TASK OBJECTIVE >>
Reproduce the data below verbatim from the line containing "- [Smashing Security" through its final line, and produce nothing more.
BEGIN
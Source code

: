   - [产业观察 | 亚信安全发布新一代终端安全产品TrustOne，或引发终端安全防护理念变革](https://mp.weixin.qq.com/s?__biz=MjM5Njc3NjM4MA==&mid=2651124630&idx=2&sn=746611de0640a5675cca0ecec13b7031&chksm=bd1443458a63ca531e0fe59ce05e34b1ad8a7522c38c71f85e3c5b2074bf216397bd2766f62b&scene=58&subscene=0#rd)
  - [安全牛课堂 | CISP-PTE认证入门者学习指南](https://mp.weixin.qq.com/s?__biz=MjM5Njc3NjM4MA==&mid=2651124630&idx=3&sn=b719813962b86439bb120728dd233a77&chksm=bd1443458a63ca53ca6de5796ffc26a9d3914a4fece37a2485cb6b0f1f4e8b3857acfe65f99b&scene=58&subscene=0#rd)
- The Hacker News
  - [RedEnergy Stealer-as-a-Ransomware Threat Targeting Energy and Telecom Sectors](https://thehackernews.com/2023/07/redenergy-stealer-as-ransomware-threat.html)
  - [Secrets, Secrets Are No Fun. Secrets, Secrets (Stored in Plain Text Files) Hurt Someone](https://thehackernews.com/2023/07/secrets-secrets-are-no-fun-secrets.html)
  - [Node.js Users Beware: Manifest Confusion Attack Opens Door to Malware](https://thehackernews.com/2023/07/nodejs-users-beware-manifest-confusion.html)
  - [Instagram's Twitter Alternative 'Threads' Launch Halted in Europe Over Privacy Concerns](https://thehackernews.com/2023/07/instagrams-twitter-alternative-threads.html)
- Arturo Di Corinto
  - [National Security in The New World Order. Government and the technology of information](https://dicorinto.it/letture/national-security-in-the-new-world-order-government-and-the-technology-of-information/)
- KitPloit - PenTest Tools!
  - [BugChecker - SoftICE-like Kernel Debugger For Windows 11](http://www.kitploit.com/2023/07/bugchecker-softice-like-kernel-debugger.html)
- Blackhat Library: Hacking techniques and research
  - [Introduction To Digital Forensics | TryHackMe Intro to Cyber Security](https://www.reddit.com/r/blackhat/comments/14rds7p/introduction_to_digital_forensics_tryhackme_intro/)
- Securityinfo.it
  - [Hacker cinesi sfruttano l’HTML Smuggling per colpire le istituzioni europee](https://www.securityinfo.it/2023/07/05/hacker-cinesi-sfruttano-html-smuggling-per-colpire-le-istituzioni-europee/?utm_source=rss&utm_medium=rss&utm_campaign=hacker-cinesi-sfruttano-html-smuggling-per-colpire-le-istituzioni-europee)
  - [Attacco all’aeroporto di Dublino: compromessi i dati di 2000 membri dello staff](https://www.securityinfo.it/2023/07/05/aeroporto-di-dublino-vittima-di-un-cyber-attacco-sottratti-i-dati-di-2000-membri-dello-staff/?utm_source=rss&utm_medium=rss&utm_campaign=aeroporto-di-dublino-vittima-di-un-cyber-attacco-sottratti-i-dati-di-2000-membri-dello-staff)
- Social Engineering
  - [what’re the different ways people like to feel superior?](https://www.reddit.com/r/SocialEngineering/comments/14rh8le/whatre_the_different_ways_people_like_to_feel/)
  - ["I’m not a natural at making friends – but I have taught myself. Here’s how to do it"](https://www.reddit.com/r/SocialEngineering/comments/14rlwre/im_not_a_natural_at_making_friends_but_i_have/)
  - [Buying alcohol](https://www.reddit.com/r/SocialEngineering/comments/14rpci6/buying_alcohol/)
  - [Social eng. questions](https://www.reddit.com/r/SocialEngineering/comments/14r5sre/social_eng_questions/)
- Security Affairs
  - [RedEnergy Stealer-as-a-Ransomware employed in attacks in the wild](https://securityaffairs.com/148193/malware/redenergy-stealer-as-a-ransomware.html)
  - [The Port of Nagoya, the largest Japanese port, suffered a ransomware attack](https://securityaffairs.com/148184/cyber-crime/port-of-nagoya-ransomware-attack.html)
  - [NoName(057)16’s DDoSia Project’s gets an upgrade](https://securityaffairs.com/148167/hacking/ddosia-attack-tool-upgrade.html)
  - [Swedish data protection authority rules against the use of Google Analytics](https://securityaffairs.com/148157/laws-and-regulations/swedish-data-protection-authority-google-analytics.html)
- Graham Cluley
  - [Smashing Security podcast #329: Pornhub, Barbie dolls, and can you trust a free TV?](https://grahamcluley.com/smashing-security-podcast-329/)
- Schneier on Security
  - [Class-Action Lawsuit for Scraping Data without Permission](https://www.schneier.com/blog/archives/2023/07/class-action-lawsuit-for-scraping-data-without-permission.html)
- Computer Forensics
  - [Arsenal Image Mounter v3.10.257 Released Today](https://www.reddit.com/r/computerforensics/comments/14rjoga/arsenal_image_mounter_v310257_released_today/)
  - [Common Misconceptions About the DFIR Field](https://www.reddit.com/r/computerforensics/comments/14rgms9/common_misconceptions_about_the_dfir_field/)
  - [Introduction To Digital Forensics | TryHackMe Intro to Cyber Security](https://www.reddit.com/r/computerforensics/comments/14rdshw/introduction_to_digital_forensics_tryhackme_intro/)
END
RESPONSE BOX >>
  - [Smashing Security podcast #329: Pornhub, Barbie dolls, and can you trust a free TV?](https://grahamcluley.com/smashing-security-podcast-329/)
- Schneier on Security
  - [Class-Action Lawsuit for Scraping Data without Permission](https://www.schneier.com/blog/archives/2023/07/class-action-lawsuit-for-scraping-data-without-permission.html)
- Computer Forensics
  - [Arsenal Image Mounter v3.10.257 Released Today](https://www.reddit.com/r/computerforensics/comments/14rjoga/arsenal_image_mounter_v310257_released_today/)
  - [Common Misconceptions About the DFIR Field](https://www.reddit.com/r/computerforensics/comments/14rgms9/common_misconceptions_about_the_dfir_field/)
  - [Introduction To Digital Forensics | TryHackMe Intro to Cyber Security](https://www.reddit.com/r/computerforensics/comments/14rdshw/introduction_to_digital_forensics_tryhackme_intro/)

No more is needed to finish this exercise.